A band of bark was stripped from each tree to kill it without cutting it down.
The main goal of the federally funded experiment Forest Accelerated Succession Experiment (FASET) is to determine how much heat-trapping carbon dioxide forests of the Upper Midwest will remove from the air in coming decades.
Forests can help offset human-caused climate warming, and scientists want to know how big a role these particular forests will play.
The work began this month at the University of Michigan Biological Station near Pellston, at the northern tip of the state's Lower Peninsula. Project scientists say it's one of the largest experiments of its kind ever undertaken.
"Are the forests of the future going to be taking up more carbon than today's forests? That's the big-picture question, and we think the answer is, 'Yes, they will,'" said Christoph Vogel, a U-M forest ecologist.
"These aspens would naturally fall out, one at a time, over the next 20 to 30 years," he said. "By imposing this artificial treatment, we're doing it all at once. I think it will give us a good picture of what the forest will look like in 20 or 30 years."
If Vogel and his colleagues are right about a future rise in carbon storage, Great Lakes-area forests will play an increasingly important role in helping to soak up carbon dioxide (CO2), an invisible gas blamed for global warming.
But here's the big question to be addressed by FASET: Just how much CO2 will future forests remove?
Finding the answer is not as straightforward as it might seem. Scientists can't simply measure the current CO2 uptake and project that number into the future because the region's forests are in flux. In fact, they are on the cusp of the most profound change since the forests were clear-cut in the late 1800s.
Today across the Upper Midwest, the aging aspen and birch trees that dominate the forest canopy are starting to die of old age. The sun-hogging aspen and birch are gradually giving way to understory species—red maple, beech, white pine, red pine, and red oak—currently stuck in partial shade.
As the aspen and birch drop out, the increased sunlight should boost the growth rate among the pines, oaks and maples, leading to a more complex, multi-layered canopy. The FASET experiment is designed to speed up that transition, acting like a time machine that allows scientists to measure future carbon uptake now.
"We're simply accelerating the natural process of succession to allow the pine and the hemlock and the oak to come up and take their position in the canopy a little faster than they otherwise would, so that we can address the question, What will these future forests be like?" said Peter Curtis, an Ohio State University ecologist and the FASET principal investigator.
Aspen and birch will be killed in an 83-acre "treatment stand" using a technique called girdling. Instead of felling the trees with chainsaws, workers use the saws to inscribe two shallow, parallel cuts that encircle the tree trunk. Other workers follow with hammers and steel pry bars, stripping a band of bark from the trees.

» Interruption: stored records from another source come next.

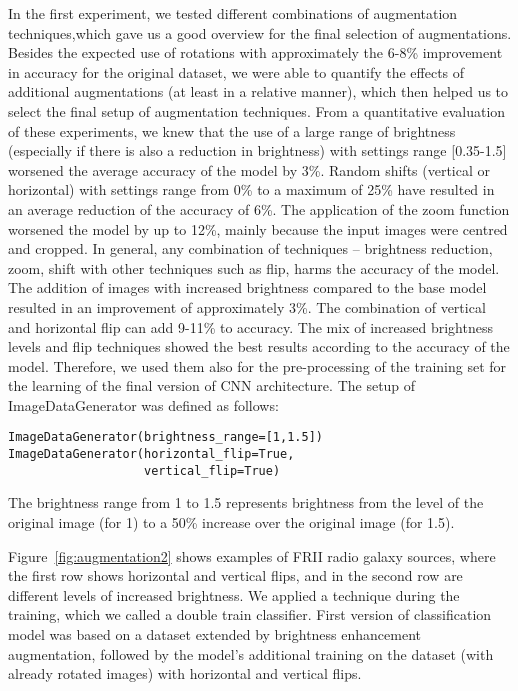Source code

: \documentclass[fleqn,usenatbib]{mnras}
\begin{document}
In the first experiment, we tested different combinations of augmentation techniques,which gave us a good overview for the final selection of augmentations. Besides the expected use of rotations with approximately the 6-8\% improvement in accuracy for the original dataset, we were able to quantify the effects of additional augmentations (at least in a relative manner), which then helped us to select the final setup of augmentation techniques. From a quantitative evaluation of these experiments, we knew that the use of a large range of brightness (especially if there is also a reduction in brightness) with settings range [0.35-1.5] worsened the average accuracy of the model by 3\%. Random shifts (vertical or horizontal) with settings range from 0\% to a maximum of 25\% have resulted in an average reduction of the accuracy of 6\%. The application of the zoom function worsened the model by up to 12\%, mainly because the input images were centred and cropped. In general, any combination of techniques -- brightness reduction, zoom, shift with other techniques such as flip, harms the accuracy of the model. The addition of images with increased brightness compared to the base model resulted in an improvement of approximately 3\%.  The combination of vertical and horizontal flip can add 9-11\% to accuracy. The mix of increased brightness levels and flip techniques showed the best results according to the accuracy of the model. Therefore, we used them also for the pre-processing of the training set for the learning of the final version of CNN architecture. The setup of ImageDataGenerator was defined as follows:

\begin{verbatim}
ImageDataGenerator(brightness_range=[1,1.5])
ImageDataGenerator(horizontal_flip=True,
                   vertical_flip=True)
\end{verbatim}

The brightness range from 1 to 1.5 represents brightness from the level of the original image (for 1) to a 50\% increase over the original image (for 1.5).

Figure~\ref{fig:augmentation2} shows examples of FRII radio galaxy sources, where the first row shows horizontal and vertical flips, and in the second row are different levels of increased brightness. We applied a technique during the training, which we called a double train classifier. First version of classification model was based on a dataset extended by brightness enhancement augmentation, followed by the model's additional training on the dataset (with already rotated images) with horizontal and vertical flips.  
\end{document}
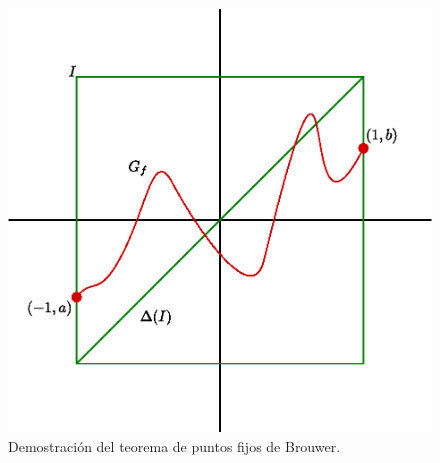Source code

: \begin{figure}[h]
    \centering
    \includegraphics[scale=0.8]{Figures/brouwers_thm_1.eps}
    \caption{Demostraci\'on del teorema de puntos fijos de Brouwer.}
    \label{fig_1}
\end{figure}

Girdling trees kills them while preventing them from sprouting new shoots. Sugars produced in the leaves can't make it down to the roots, which slowly starve. But water, minerals and growth hormones called cytokinins continue to flow up to the canopy.
If the trees were simply cut down, cytokinins would accumulate in the roots and signal the tree to sprout new shoots. The end result, over time, would be even more aspens.
In the coming years, atmospheric carbon dioxide uptake in the treatment stand will be compared to uptake in a control stand about a mile away. Both sites have large towers topped with sniffers that send air samples to analytic instruments inside mobile laboratories below.
The U-M Biological Station, established in 1909, covers about 10,000 acres. Nearly all of it is designated as a nature research area.
Measurements collected since 1999 show that the U-M experimental forest adds about 7,000 tons of carbon each year to its total mass by pulling in carbon dioxide during photosynthesis and storing the carbon as new wood.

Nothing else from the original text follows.